PAT (Advanced Level) Practice 1045 Favorite Color Stripe（30分）【动态规划、哈希】

Eva is trying to make her own color stripe out of a given one. She would like to keep only her favorite colors in her favorite order by cutting off those unwanted pieces and sewing the remaining parts together to form her favorite color stripe.

It is said that a normal human eye can distinguish about less than 200 different colors, so Eva’s favorite colors are limited. However the original stripe could be very long, and Eva would like to have the remaining favorite stripe with the maximum length. So she needs your help to find her the best result.
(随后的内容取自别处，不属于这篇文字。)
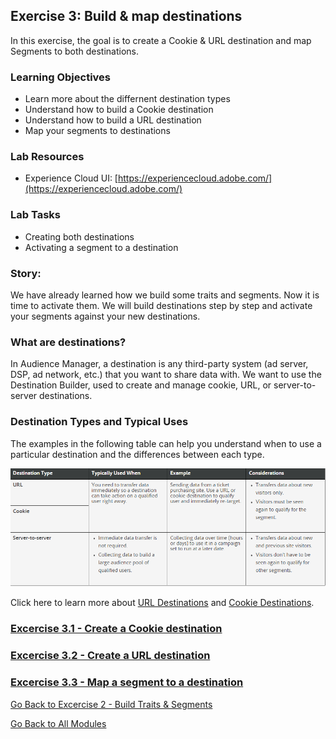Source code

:## Exercise 3: Build & map destinations
In this exercise, the goal is to create a Cookie & URL destination and map Segments to both destinations.

### Learning Objectives

- Learn more about the differnent destination types
- Understand how to build a Cookie destination
- Understand how to build a URL destination
- Map your segments to destinations

### Lab Resources

- Experience Cloud UI: [https://experiencecloud.adobe.com/](https://experiencecloud.adobe.com/)

### Lab Tasks

- Creating both destinations
- Activating a segment to a destination

### Story:

We have already learned how we build some traits and segments. Now it is time to activate them. We will build destinations step by step and activate your segments against your new destinations.

### What are destinations?

In Audience Manager, a destination is any third-party system (ad server, DSP, ad network, etc.) that you want to share data with. We want to use the Destination Builder, used to create and manage cookie, URL, or server-to-server destinations.

### Destination Types and Typical Uses

The examples in the following table can help you understand when to use a particular destination and the differences between each type.

![Destionations](./images/types.png)

Click here to learn more about [URL Destinations](https://marketing.adobe.com/resources/help/en_US/aam/create-url-destination.html) and [Cookie Destinations](https://marketing.adobe.com/resources/help/en_US/aam/create-cookie-destination.html).

### [Excercise 3.1 - Create a Cookie destination](./ex1.md)

### [Excercise 3.2 - Create a URL destination](./ex2.md)

### [Excercise 3.3 - Map a segment to a destination](./ex3.md)



[Go Back to Excercise 2 - Build Traits & Segments](./README.md)

[Go Back to All Modules](/../../)



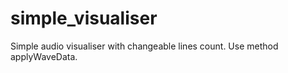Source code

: # simple_visualiser

Simple audio visualiser with changeable lines count. 
Use method applyWaveData.
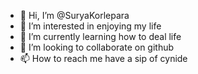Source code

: - 👋 Hi, I’m @SuryaKorlepara
- 👀 I’m interested in enjoying my life
- 🌱 I’m currently learning how to deal life
- 💞️ I’m looking to collaborate on github
- 📫 How to reach me have a sip of cynide

<!---
SuryaKorlepara/SuryaKorlepara is a ✨ special ✨ repository because its `README.md` (this file) appears on your GitHub profile.
You can click the Preview link to take a look at your changes.
--->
Note that the solution might not be unique, but you only have to tell her the maximum length. For example, given a stripe of colors {2 2 4 1 5 5 6 3 1 1 5 6}. If Eva’s favorite colors are given in her favorite order as {2 3 1 5 6}, then she has 4 possible best solutions {2 2 1 1 1 5 6}, {2 2 1 5 5 5 6}, {2 2 1 5 5 6 6}, and {2 2 3 1 1 5 6}.

Input Specification:

Each input file contains one test case. For each case, the first line contains a positive integer $N (≤200)$ which is the total number of colors involved (and hence the colors are numbered from 1 to $N$). Then the next line starts with a positive integer $M (≤200)$ followed by M Eva’s favorite color numbers given in her favorite order. Finally the third line starts with a positive integer $L (≤10^4)$ which is the length of the given stripe, followed by $L$ colors on the stripe. All the numbers in a line a separated by a space.

Output Specification:

For each test case, simply print in a line the maximum length of Eva’s favorite stripe.

Sample Input:

6
5 2 3 1 5 6
12 2 2 4 1 5 5 6 3 1 1 5 6

Sample Output:

7

题意

给出两列数，其中第一列是没有重复的。在第二列数中选择最大的子序列，使得其每个数字出现的顺序与第一列数是相同的，可以重复。

思路

如果第一列数是1 2 3 4的话，那么这个问题就是最长不下降子序列。可以对第一列数映射到1 2 3 4，使之转化为最长不下降子序列问题。

代码

#include <cstdio>
#include <cstring>
#include <algorithm>

using namespace std;

const int MAX_C = 210;  // 最大颜色数
const int MAX_N = 10010;  // 最大L

int hashTable[MAX_C];  // 将喜欢的颜色序列映射为递增序列，不喜欢的颜色映射为-1
int a[MAX_N], dp[MAX_N];

int main() {
    int n, m, x;
    scanf("%d%d", &n, &m);
    memset(hashTable, -1, sizeof(hashTable));

    for (int i = 0; i < m; ++i) {
        scanf("%d", &x);
        hashTable[x] = i;  // 将喜欢的颜色按顺序映射到递增序列0 1 2 ...
    }

    int l, num = 0;  // num存放颜色序列中喜欢的颜色的总数
    scanf("%d", &l);
    for (int i = 0; i < l; ++i) {
        scanf("%d", &x);
        if (hashTable[x] >= 0) a[num++] = hashTable[x];
    }

    // 以下全部为LIS问题的模板
    int ans = -1;
    for (int i = 0; i < num; ++i) {
        dp[i] = 1;
        for (int j = 0; j < i; ++j) {
            if (a[j] <= a[i] and dp[i] < dp[j] + 1)
                dp[i] = dp[j] + 1;
        }
        ans = max(ans, dp[i]);
    }

    printf("%d\n", ans);
}